Exercise goal →
Every record below should be transcribed exactly. Omit the images.

Data under study →
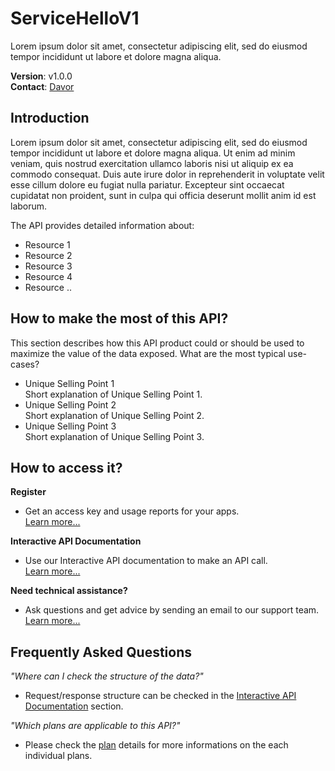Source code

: [//]: # "This file is used for Static API Documentation. Fill-in the details as explained below."
[//]: # "Provide API name"

# ServiceHelloV1

[//]: # "Provide a short description of the API"

Lorem ipsum dolor sit amet, consectetur adipiscing elit, sed do eiusmod tempor incididunt ut labore et dolore magna aliqua.

[//]: # "Provide additional information of the API"

**Version**: v1.0.0  
**Contact**: [Davor](mailto:davor.sauer@gmail.com)

[//]: # "What does this API offer? Introduction of the API product from a product mindset"

## Introduction

Lorem ipsum dolor sit amet, consectetur adipiscing elit, sed do eiusmod tempor incididunt ut labore et dolore magna aliqua. Ut enim ad minim veniam, quis nostrud exercitation ullamco laboris nisi ut aliquip ex ea commodo consequat. Duis aute irure dolor in reprehenderit in voluptate velit esse cillum dolore eu fugiat nulla pariatur. Excepteur sint occaecat cupidatat non proident, sunt in culpa qui officia deserunt mollit anim id est laborum.

The API provides detailed information about:

[//]: # "Add - What are the resources for this API?"

- Resource 1
- Resource 2
- Resource 3
- Resource 4
- Resource ..

[//]: # "Add - How could or should I use this API product? What are the use-cases?"

## How to make the most of this API?

This section describes how this API product could or should be used to maximize the value of the data exposed. What are the most typical use-cases?

[//]: # "Add - What are the USP's of this API, explain why should I use this API product"

- Unique Selling Point 1  
  Short explanation of Unique Selling Point 1.
- Unique Selling Point 2  
  Short explanation of Unique Selling Point 2.
- Unique Selling Point 3  
  Short explanation of Unique Selling Point 3.

[//]: # "Add - How to access it?"

## How to access it?

[//]: # "Add - How to register as a developer?"

**Register**

- Get an access key and usage reports for your apps.  
  [Learn more...](https://developer.leaseplan.com/member/register)

[//]: # "Add - Link to the interactive API documentation"

**Interactive API Documentation**

- Use our Interactive API documentation to make an API call.  
  [Learn more...](https://developer.leaseplan.com/io-docs)

[//]: # "Add - to whom can I contact when I need technical assistance?"

**Need technical assistance?**

- Ask questions and get advice by sending an email to our support team.  
  [Learn more...](https://developer.leaseplan.com/contact)

[//]: # "Add - FAQs"

## Frequently Asked Questions

_"Where can I check the structure of the data?"_

- Request/response structure can be checked in the [Interactive API Documentation](https://developer.leaseplan.com/io-docs) section.

_"Which plans are applicable to this API?"_

- Please check the [plan](https://developer.leaseplan.com/docs/read/products/demo_product1/Plan_Details) details for more informations on the each individual plans.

Solution for this problem →
Source code

: [//]: # "This file is used for Static API Documentation. Fill-in the details as explained below."
[//]: # "Provide API name"

# ServiceHelloV1

[//]: # "Provide a short description of the API"

Lorem ipsum dolor sit amet, consectetur adipiscing elit, sed do eiusmod tempor incididunt ut labore et dolore magna aliqua.

[//]: # "Provide additional information of the API"

**Version**: v1.0.0  
**Contact**: [Davor](mailto:davor.sauer@gmail.com)

[//]: # "What does this API offer? Introduction of the API product from a product mindset"

## Introduction

Lorem ipsum dolor sit amet, consectetur adipiscing elit, sed do eiusmod tempor incididunt ut labore et dolore magna aliqua. Ut enim ad minim veniam, quis nostrud exercitation ullamco laboris nisi ut aliquip ex ea commodo consequat. Duis aute irure dolor in reprehenderit in voluptate velit esse cillum dolore eu fugiat nulla pariatur. Excepteur sint occaecat cupidatat non proident, sunt in culpa qui officia deserunt mollit anim id est laborum.

The API provides detailed information about:

[//]: # "Add - What are the resources for this API?"

- Resource 1
- Resource 2
- Resource 3
- Resource 4
- Resource ..

[//]: # "Add - How could or should I use this API product? What are the use-cases?"

## How to make the most of this API?

This section describes how this API product could or should be used to maximize the value of the data exposed. What are the most typical use-cases?

[//]: # "Add - What are the USP's of this API, explain why should I use this API product"

- Unique Selling Point 1  
  Short explanation of Unique Selling Point 1.
- Unique Selling Point 2  
  Short explanation of Unique Selling Point 2.
- Unique Selling Point 3  
  Short explanation of Unique Selling Point 3.

[//]: # "Add - How to access it?"

## How to access it?

[//]: # "Add - How to register as a developer?"

**Register**

- Get an access key and usage reports for your apps.  
  [Learn more...](https://developer.leaseplan.com/member/register)

[//]: # "Add - Link to the interactive API documentation"

**Interactive API Documentation**

- Use our Interactive API documentation to make an API call.  
  [Learn more...](https://developer.leaseplan.com/io-docs)

[//]: # "Add - to whom can I contact when I need technical assistance?"

**Need technical assistance?**

- Ask questions and get advice by sending an email to our support team.  
  [Learn more...](https://developer.leaseplan.com/contact)

[//]: # "Add - FAQs"

## Frequently Asked Questions

_"Where can I check the structure of the data?"_

- Request/response structure can be checked in the [Interactive API Documentation](https://developer.leaseplan.com/io-docs) section.

_"Which plans are applicable to this API?"_

- Please check the [plan](https://developer.leaseplan.com/docs/read/products/demo_product1/Plan_Details) details for more informations on the each individual plans.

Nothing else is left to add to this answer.